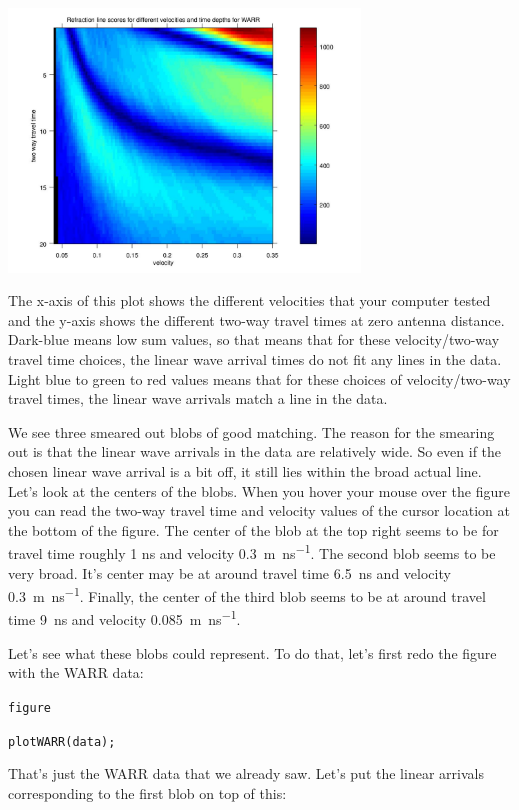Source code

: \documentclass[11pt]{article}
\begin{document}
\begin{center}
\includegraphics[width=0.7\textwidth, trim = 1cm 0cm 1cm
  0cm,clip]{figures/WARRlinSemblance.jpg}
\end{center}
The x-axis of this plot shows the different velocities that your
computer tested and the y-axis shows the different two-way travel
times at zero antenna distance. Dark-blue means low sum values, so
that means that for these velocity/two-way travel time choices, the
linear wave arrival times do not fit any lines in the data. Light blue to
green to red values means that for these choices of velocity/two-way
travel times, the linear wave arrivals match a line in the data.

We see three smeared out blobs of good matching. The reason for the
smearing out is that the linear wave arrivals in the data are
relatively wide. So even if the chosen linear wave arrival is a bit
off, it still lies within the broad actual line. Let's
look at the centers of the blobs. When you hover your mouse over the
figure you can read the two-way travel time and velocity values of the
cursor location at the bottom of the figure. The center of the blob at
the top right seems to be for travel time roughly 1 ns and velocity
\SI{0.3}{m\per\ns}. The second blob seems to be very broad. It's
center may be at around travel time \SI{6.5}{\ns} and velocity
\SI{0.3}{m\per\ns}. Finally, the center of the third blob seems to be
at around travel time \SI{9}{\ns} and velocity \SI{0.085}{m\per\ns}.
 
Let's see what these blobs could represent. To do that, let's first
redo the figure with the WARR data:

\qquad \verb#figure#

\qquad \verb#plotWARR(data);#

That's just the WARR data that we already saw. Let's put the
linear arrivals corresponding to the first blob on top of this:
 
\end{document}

──────

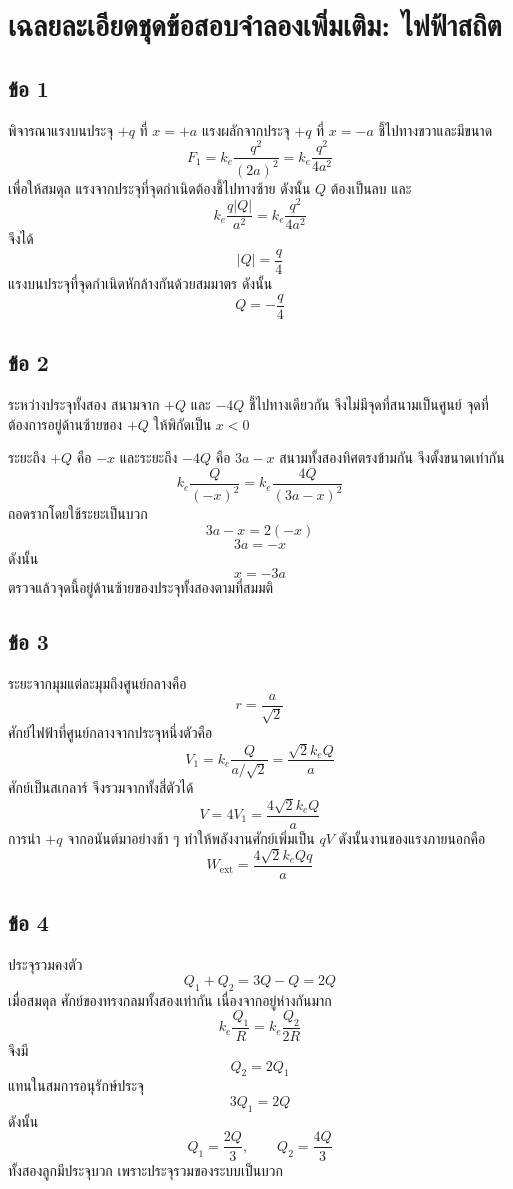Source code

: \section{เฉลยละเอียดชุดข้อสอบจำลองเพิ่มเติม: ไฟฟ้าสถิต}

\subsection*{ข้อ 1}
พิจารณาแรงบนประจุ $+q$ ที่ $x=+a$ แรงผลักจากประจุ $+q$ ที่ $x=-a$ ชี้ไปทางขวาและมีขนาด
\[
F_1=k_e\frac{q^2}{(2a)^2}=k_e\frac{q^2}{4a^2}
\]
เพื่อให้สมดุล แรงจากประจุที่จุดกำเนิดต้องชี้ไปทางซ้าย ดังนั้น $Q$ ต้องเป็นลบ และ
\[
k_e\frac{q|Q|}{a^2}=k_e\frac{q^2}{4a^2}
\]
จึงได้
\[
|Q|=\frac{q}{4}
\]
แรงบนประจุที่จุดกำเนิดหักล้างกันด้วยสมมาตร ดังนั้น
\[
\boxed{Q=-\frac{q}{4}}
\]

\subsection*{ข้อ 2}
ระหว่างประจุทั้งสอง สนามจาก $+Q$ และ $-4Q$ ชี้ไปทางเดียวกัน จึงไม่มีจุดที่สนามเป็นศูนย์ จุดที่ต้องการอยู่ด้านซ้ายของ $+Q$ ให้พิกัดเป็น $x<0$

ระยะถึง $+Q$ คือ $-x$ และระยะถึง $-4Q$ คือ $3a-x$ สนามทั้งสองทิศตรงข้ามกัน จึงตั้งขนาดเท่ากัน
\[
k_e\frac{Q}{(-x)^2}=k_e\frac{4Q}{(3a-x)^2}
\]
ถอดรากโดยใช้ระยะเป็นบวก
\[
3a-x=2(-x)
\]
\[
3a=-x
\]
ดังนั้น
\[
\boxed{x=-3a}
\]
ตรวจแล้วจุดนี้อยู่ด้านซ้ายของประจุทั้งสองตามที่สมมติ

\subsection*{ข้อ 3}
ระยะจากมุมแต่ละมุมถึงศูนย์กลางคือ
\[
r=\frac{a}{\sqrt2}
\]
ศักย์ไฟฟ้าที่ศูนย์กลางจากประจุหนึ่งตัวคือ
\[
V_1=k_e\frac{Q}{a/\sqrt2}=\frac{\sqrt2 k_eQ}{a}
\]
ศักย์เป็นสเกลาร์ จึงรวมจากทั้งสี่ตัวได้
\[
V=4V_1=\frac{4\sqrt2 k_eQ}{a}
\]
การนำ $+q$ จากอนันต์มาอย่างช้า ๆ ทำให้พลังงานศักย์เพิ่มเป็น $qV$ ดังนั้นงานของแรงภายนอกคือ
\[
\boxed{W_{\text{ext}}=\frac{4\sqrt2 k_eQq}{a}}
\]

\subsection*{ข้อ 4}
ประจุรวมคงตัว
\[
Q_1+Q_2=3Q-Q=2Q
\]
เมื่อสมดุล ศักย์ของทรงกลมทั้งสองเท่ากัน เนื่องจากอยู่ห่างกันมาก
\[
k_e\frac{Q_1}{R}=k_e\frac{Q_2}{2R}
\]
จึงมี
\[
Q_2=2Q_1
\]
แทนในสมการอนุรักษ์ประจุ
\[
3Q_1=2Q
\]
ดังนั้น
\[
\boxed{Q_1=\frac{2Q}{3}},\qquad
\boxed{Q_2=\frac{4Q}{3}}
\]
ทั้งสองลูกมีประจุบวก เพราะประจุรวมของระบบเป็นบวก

──────

◆ About this task: Would you please copy, word for word, everything above from the line containing "green to red" down to the line containing "We see three", those two lines included?

◆ Solution for this problem:
green to red values means that for these choices of velocity/two-way
travel times, the linear wave arrivals match a line in the data.

We see three smeared out blobs of good matching. The reason for the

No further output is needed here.